Data items:
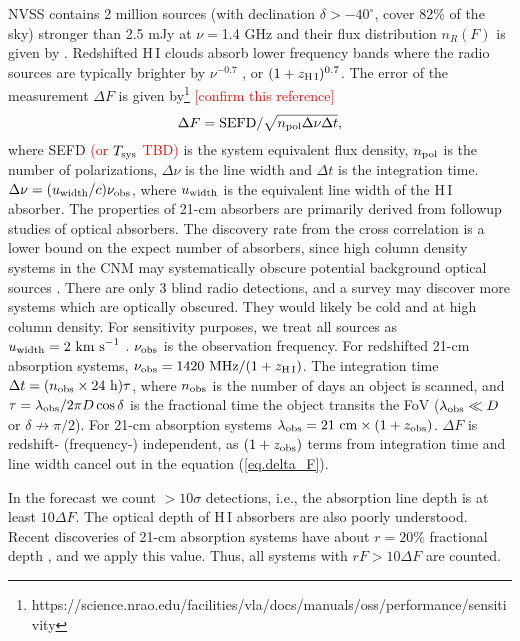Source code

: \documentclass[]{raa}
\newcommand{\HI}{{H{\small\,I}}}
\newcommand{\tcr}{\textcolor{red}}
\begin{document}
NVSS contains 2 million sources (with declination $\delta >-40^\circ$,
cover 82\% of the sky) stronger than 2.5
mJy at $\nu=$1.4 GHz \citep{1998AJ....115.1693C} and their flux
distribution $n_R(F)$ is given by \cite{1984ApJ...287..461C}.
Redshifted {\HI} clouds absorb lower frequency bands where
the radio sources are typically brighter by $\nu^{-0.7}$
\citep{1998AJ....115.1693C}, or $(1+z_{\rm \HI})^{0.7}$.
The error of the measurement $\Delta F$ is given by\footnote{https://science.nrao.edu/facilities/vla/docs/manuals/oss/performance/sensitivity} \tcr{[confirm this reference]}
\begin{equation}\label{eq.delta_F}
    \Delta F={\rm SEFD}/\sqrt{n_{\rm pol}\Delta\nu\Delta t},
\end{equation}
where SEFD \tcr{(or $T_{\rm sys}$ TBD)} is the system equivalent flux density, $n_{\rm pol}$
is the number of polarizations, $\Delta\nu$ is the line width and
$\Delta t$ is the integration time. $\Delta\nu=(u_{\rm width}/c)\nu_{\rm obs}$,
where $u_{\rm width}$ is the equivalent line width of the {\HI}
absorber. The properties of 21-cm absorbers are primarily derived from
followup studies of optical absorbers. The discovery rate from the
cross correlation is a lower bound on the expect number of absorbers,
since high column density systems in the CNM may systematically
obscure potential background optical sources \citep{2014PhRvL.113d1303Y}. There are
only 3 blind radio detections, and a survey may discover more systems
which are optically obscured. They would likely be cold and at high
column density. For sensitivity purposes, we treat all sources as
$u_{\rm width}=2\ {\rm km\ s}^{-1}$
\citep{1982ApJ...259..495W,2005ARA&A..43..861W}.
$\nu_{\rm obs}$ is the observation frequency. For redshifted
21-cm absorption systems, $\nu_{\rm obs}=1420\ {\rm MHz}/(1+z_{\rm \HI})$.
The integration time $\Delta t=(n_{\rm obs}\times 24\ {\rm h})\tau$,
where $n_{\rm obs}$ is the number of days an object is scanned,
and $\tau=\lambda_{\rm obs}/2\pi D\cos\delta$ is the fractional time the object
transits the FoV ($\lambda_{\rm obs}\ll D$ or $\delta\nrightarrow\pi/2$).
For 21-cm absorption systems $\lambda_{\rm obs}=21\ {\rm cm}\times (1+z_{\rm obs})$.
$\Delta F$ is redshift- (frequency-) independent, as $(1+z_{\rm obs})$ terms
from integration time and line width cancel out
in the equation (\ref{eq.delta_F}).

In the forecast we count $>10\sigma$ detections, i.e., the absorption
line depth is at least $10\Delta F$. The optical depth of {\HI} absorbers
are also poorly understood. Recent discoveries of 21-cm absorption systems
have about $r=20\%$ fractional depth \citep{2015MNRAS.453.1249A,2015MNRAS.453.1268Z},
and we apply this value. Thus, all systems with $rF>10\Delta F$ are counted.
\end{document}
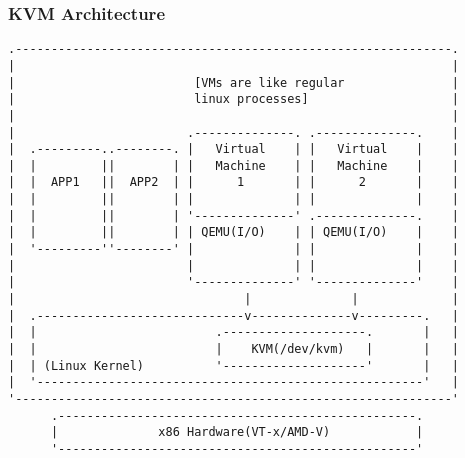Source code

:\documentclass[pdfte x,unicode,minimal,xcolor=table]{beamer}
\begin{document}
\begin{frame}[fragile]
\frametitle{KVM Architecture}
    \begin{verbatim}
.-------------------------------------------------------------.
|                                                             |
|                         [VMs are like regular               |
|                         linux processes]                    |
|                                                             |
|                        .--------------. .--------------.    |
|  .---------..--------. |   Virtual    | |   Virtual    |    |
|  |         ||        | |   Machine    | |   Machine    |    |
|  |  APP1   ||  APP2  | |      1       | |      2       |    |
|  |         ||        | |              | |              |    |
|  |         ||        | '--------------' .--------------.    |
|  |         ||        | | QEMU(I/O)    | | QEMU(I/O)    |    |
|  '---------''--------' |              | |              |    |
|                        |              | |              |    |
|                        '--------------' '--------------'    |
|                                |              |             |
|  .-----------------------------v--------------v---------.   |
|  |                         .--------------------.       |   |
|  |                         |    KVM(/dev/kvm)   |       |   |
|  | (Linux Kernel)          '--------------------'       |   |
|  '------------------------------------------------------'   |
'-------------------------------------------------------------'
      .--------------------------------------------------.
      |              x86 Hardware(VT-x/AMD-V)            |
      '--------------------------------------------------'
    \end{verbatim}
\end{frame}
\end{document}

Assignment: Please print the data above in its entirety, exactly, but without any picture.

Result of this exercise:
Source code

: \documentclass[]{raa}
\newcommand{\HI}{{H{\small\,I}}}
\newcommand{\tcr}{\textcolor{red}}
\begin{document}
NVSS contains 2 million sources (with declination $\delta >-40^\circ$,
cover 82\% of the sky) stronger than 2.5
mJy at $\nu=$1.4 GHz \citep{1998AJ....115.1693C} and their flux
distribution $n_R(F)$ is given by \cite{1984ApJ...287..461C}.
Redshifted {\HI} clouds absorb lower frequency bands where
the radio sources are typically brighter by $\nu^{-0.7}$
\citep{1998AJ....115.1693C}, or $(1+z_{\rm \HI})^{0.7}$.
The error of the measurement $\Delta F$ is given by\footnote{https://science.nrao.edu/facilities/vla/docs/manuals/oss/performance/sensitivity} \tcr{[confirm this reference]}
\begin{equation}\label{eq.delta_F}
    \Delta F={\rm SEFD}/\sqrt{n_{\rm pol}\Delta\nu\Delta t},
\end{equation}
where SEFD \tcr{(or $T_{\rm sys}$ TBD)} is the system equivalent flux density, $n_{\rm pol}$
is the number of polarizations, $\Delta\nu$ is the line width and
$\Delta t$ is the integration time. $\Delta\nu=(u_{\rm width}/c)\nu_{\rm obs}$,
where $u_{\rm width}$ is the equivalent line width of the {\HI}
absorber. The properties of 21-cm absorbers are primarily derived from
followup studies of optical absorbers. The discovery rate from the
cross correlation is a lower bound on the expect number of absorbers,
since high column density systems in the CNM may systematically
obscure potential background optical sources \citep{2014PhRvL.113d1303Y}. There are
only 3 blind radio detections, and a survey may discover more systems
which are optically obscured. They would likely be cold and at high
column density. For sensitivity purposes, we treat all sources as
$u_{\rm width}=2\ {\rm km\ s}^{-1}$
\citep{1982ApJ...259..495W,2005ARA&A..43..861W}.
$\nu_{\rm obs}$ is the observation frequency. For redshifted
21-cm absorption systems, $\nu_{\rm obs}=1420\ {\rm MHz}/(1+z_{\rm \HI})$.
The integration time $\Delta t=(n_{\rm obs}\times 24\ {\rm h})\tau$,
where $n_{\rm obs}$ is the number of days an object is scanned,
and $\tau=\lambda_{\rm obs}/2\pi D\cos\delta$ is the fractional time the object
transits the FoV ($\lambda_{\rm obs}\ll D$ or $\delta\nrightarrow\pi/2$).
For 21-cm absorption systems $\lambda_{\rm obs}=21\ {\rm cm}\times (1+z_{\rm obs})$.
$\Delta F$ is redshift- (frequency-) independent, as $(1+z_{\rm obs})$ terms
from integration time and line width cancel out
in the equation (\ref{eq.delta_F}).

In the forecast we count $>10\sigma$ detections, i.e., the absorption
line depth is at least $10\Delta F$. The optical depth of {\HI} absorbers
are also poorly understood. Recent discoveries of 21-cm absorption systems
have about $r=20\%$ fractional depth \citep{2015MNRAS.453.1249A,2015MNRAS.453.1268Z},
and we apply this value. Thus, all systems with $rF>10\Delta F$ are counted.
\end{document}
Source code

:\documentclass[pdfte x,unicode,minimal,xcolor=table]{beamer}
\begin{document}
\begin{frame}[fragile]
\frametitle{KVM Architecture}
    \begin{verbatim}
.-------------------------------------------------------------.
|                                                             |
|                         [VMs are like regular               |
|                         linux processes]                    |
|                                                             |
|                        .--------------. .--------------.    |
|  .---------..--------. |   Virtual    | |   Virtual    |    |
|  |         ||        | |   Machine    | |   Machine    |    |
|  |  APP1   ||  APP2  | |      1       | |      2       |    |
|  |         ||        | |              | |              |    |
|  |         ||        | '--------------' .--------------.    |
|  |         ||        | | QEMU(I/O)    | | QEMU(I/O)    |    |
|  '---------''--------' |              | |              |    |
|                        |              | |              |    |
|                        '--------------' '--------------'    |
|                                |              |             |
|  .-----------------------------v--------------v---------.   |
|  |                         .--------------------.       |   |
|  |                         |    KVM(/dev/kvm)   |       |   |
|  | (Linux Kernel)          '--------------------'       |   |
|  '------------------------------------------------------'   |
'-------------------------------------------------------------'
      .--------------------------------------------------.
      |              x86 Hardware(VT-x/AMD-V)            |
      '--------------------------------------------------'
    \end{verbatim}
\end{frame}
\end{document}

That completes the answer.